Declaración de amor
Uno de los aspectos más fascinantes del ser humano es su capacidad para desplazarse, asentarse y adaptarse a casi cualquier lugar del planeta.
Un periodista le preguntó a Ernesto Zedillo cuáles eran las tres cosas que más amaba de México y él, presidente por entonces, no supo responder. “¿Qué hubiera respondido yo?”, me pregunté y así nomás, rapidito, se me ocurrieron más de tres razones de amor: me vinieron a la memoria el majestuoso espectáculo del Pico de Orizaba, paisaje cotidiano de mi infancia; el mar de Veracruz, donde aprendí a saltar las olas; los mangos de manila, que mi abuelo compraba en Chacaltianguis, y el retinto hablar de los jarochos.
Mi memoria ha seguido acumulando razones: la exuberancia de las mariposas Monarca cuando nos visitan en primavera, las quesadillas de flor de calabaza y el tequila, los empeñosos laguneros, los viñedos de Parras y los colores del mar en Isla Mujeres, la poesía de Jaime Sabines, Sor Juana y los juevesinos.
Es para mí muy sencillo encontrar razones de apego y agradecimiento hacia la tierra donde nací. Bendigo cada mañana a mi generoso país, descoyuntado, ¡lástima!, por la rapacidad de tanto parásito en el poder, el infierno de la pobreza y los campos de amapola, esa lindísima amapola que, convertida en veneno, genera violencia y muerte.

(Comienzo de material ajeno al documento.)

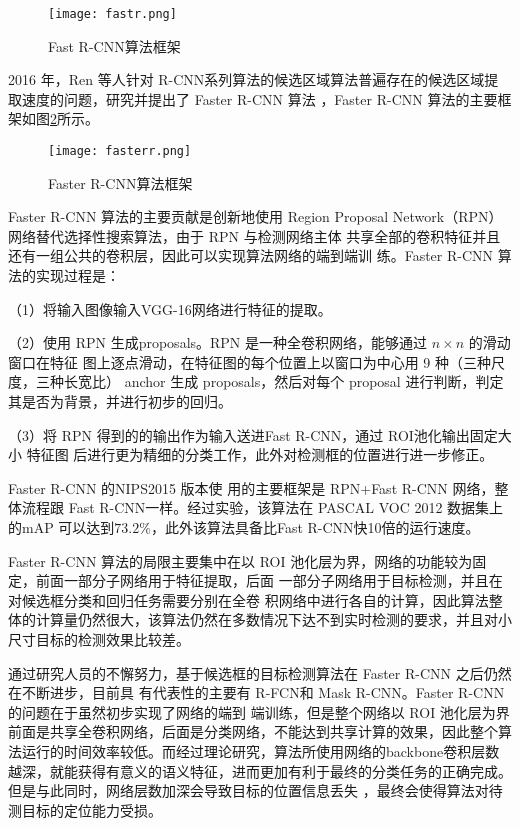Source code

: \begin{figure}[htbp]
    \centering
    \texttt{[image: fastr.png]}
    \caption{Fast R-CNN算法框架}
    \label{fastr}
\end{figure}

2016 年，Ren 等人针对 R-CNN系列算法的候选区域算法普遍存在的候选区域提取速度的问题，研究并提出了 Faster R-CNN 算法
\cite{ren2015faster}，Faster R-CNN 算法的主要框架如图\ref{fasterr}所示。

\begin{figure}[htbp]
    \centering
    \texttt{[image: fasterr.png]}
    \caption{Faster R-CNN算法框架}
    \label{fasterr}
\end{figure}

Faster R-CNN 算法的主要贡献是创新地使用 Region
Proposal Network（RPN）网络替代选择性搜索算法，由于 RPN 与检测网络主体
共享全部的卷积特征并且还有一组公共的卷积层，因此可以实现算法网络的端到端训
练。Faster R-CNN 算法的实现过程是：

（1）将输入图像输入VGG-16网络进行特征的提取。

（2）使用 RPN 生成proposals。RPN 是一种全卷积网络，能够通过 $n \times n$ 的滑动窗口在特征
图上逐点滑动，在特征图的每个位置上以窗口为中心用 9 种（三种尺度，三种长宽比）
anchor 生成 proposals，然后对每个 proposal 进行判断，判定其是否为背景，并进行初步的回归。

（3）将 RPN 得到的的输出作为输入送进Fast R-CNN，通过 ROI池化输出固定大小 特征图 后进行更为精细的分类工作，此外对检测框的位置进行进一步修正。

Faster R-CNN 的NIPS2015 版本使
用的主要框架是 RPN+Fast R-CNN 网络，整体流程跟 Fast R-CNN一样。经过实验，该算法在 PASCAL VOC 2012 数据集上的mAP 可以达到$73.2\%$，此外该算法具备比Fast R-CNN快10倍的运行速度。

Faster R-CNN 算法的局限主要集中在以 ROI 池化层为界，网络的功能较为固定，前面一部分子网络用于特征提取，后面
一部分子网络用于目标检测，并且在对候选框分类和回归任务需要分别在全卷
积网络中进行各自的计算，因此算法整体的计算量仍然很大，该算法仍然在多数情况下达不到实时检测的要求，并且对小尺寸目标的检测效果比较差。

通过研究人员的不懈努力，基于候选框的目标检测算法在 Faster R-CNN 之后仍然在不断进步，目前具
有代表性的主要有 R-FCN\cite{dai2016r}和 Mask R-CNN\cite{he2017mask}。Faster R-CNN 的问题在于虽然初步实现了网络的端到
端训练，但是整个网络以 ROI 池化层为界前面是共享全卷积网络，后面是分类网络，不能达到共享计算的效果，因此整个算
法运行的时间效率较低。而经过理论研究，算法所使用网络的backbone卷积层数越深，就能获得有意义的语义特征，进而更加有利于最终的分类任务的正确完成。但是与此同时，网络层数加深会导致目标的位置信息丢失
，最终会使得算法对待测目标的定位能力受损。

Con sus males y sus bienes declaro mi amor a este México que me ha dado vida y sustento, los afectos y los desafectos de una familia, maestros que me enseñaron las letras, la mirada que amo, y los amigos; esa otra familia elegida por mi corazón. Declaro mi amor por ese conjunto de circunstancias que llamamos nación y ni por asomo se me ocurre que seamos superiores ni inferiores a nadie.

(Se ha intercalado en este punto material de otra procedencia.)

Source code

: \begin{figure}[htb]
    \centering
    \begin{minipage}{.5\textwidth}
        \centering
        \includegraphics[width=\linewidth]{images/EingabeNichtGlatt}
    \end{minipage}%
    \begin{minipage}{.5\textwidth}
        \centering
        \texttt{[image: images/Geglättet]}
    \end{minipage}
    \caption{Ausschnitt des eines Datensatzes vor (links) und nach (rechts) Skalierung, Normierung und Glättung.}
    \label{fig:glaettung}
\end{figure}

Cuido y respeto ese milímetro de universo (Carmen Maqueo dixit) que nos ha otorgado el azar y que es nuestro, pero también del otro, del diferente, del que no comparte ideología o raza, ni reza como yo.

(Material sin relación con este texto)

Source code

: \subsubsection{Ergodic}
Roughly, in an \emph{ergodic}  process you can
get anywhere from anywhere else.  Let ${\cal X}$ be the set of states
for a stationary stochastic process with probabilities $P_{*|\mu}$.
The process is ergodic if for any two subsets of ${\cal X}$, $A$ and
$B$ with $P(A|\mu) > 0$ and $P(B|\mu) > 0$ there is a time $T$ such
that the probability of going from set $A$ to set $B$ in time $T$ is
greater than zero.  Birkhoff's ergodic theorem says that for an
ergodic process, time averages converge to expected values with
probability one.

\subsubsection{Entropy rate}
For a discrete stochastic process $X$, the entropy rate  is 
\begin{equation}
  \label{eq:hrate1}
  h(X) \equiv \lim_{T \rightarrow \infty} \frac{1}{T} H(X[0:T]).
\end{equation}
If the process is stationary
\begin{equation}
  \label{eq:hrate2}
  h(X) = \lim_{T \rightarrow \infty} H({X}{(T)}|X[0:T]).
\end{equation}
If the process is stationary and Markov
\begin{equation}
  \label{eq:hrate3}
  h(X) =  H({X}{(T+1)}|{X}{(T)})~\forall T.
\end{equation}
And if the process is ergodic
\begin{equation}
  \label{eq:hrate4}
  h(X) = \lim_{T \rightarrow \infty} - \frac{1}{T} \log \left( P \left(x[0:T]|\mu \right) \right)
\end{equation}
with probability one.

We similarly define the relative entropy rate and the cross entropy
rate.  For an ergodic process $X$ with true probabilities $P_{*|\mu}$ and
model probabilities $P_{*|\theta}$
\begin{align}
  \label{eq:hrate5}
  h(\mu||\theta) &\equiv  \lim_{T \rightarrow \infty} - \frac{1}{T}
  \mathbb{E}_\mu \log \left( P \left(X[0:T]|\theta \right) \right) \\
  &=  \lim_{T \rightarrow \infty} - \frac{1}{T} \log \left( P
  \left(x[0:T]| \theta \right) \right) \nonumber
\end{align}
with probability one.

Dios otorgó el planeta Tierra a todos los hombres y hasta donde yo sé, no escrituró a nadie territorio alguno; como lo demuestran las migraciones humanas que, como las mareas, están en constante movimiento sin que fronteras ni muros puedan detenerlas. Peregrinando se llega a la tierra prometida, se sufre, se trabaja, se forma familia, se entierra a los padres y uno ya no es de donde nace sino de donde la pase.
Uno de los aspectos más fascinantes del ser humano es su capacidad para desplazarse, asentarse y adaptarse a casi cualquier lugar del planeta. Qué mejor que aposentarse en un país como el nuestro, de amable clima y abundantes recursos.
El problema comienza cuando nos aperramos, pintamos la raya, marcamos fronteras, construimos muros y hostilizamos al “otro” porque es diferente.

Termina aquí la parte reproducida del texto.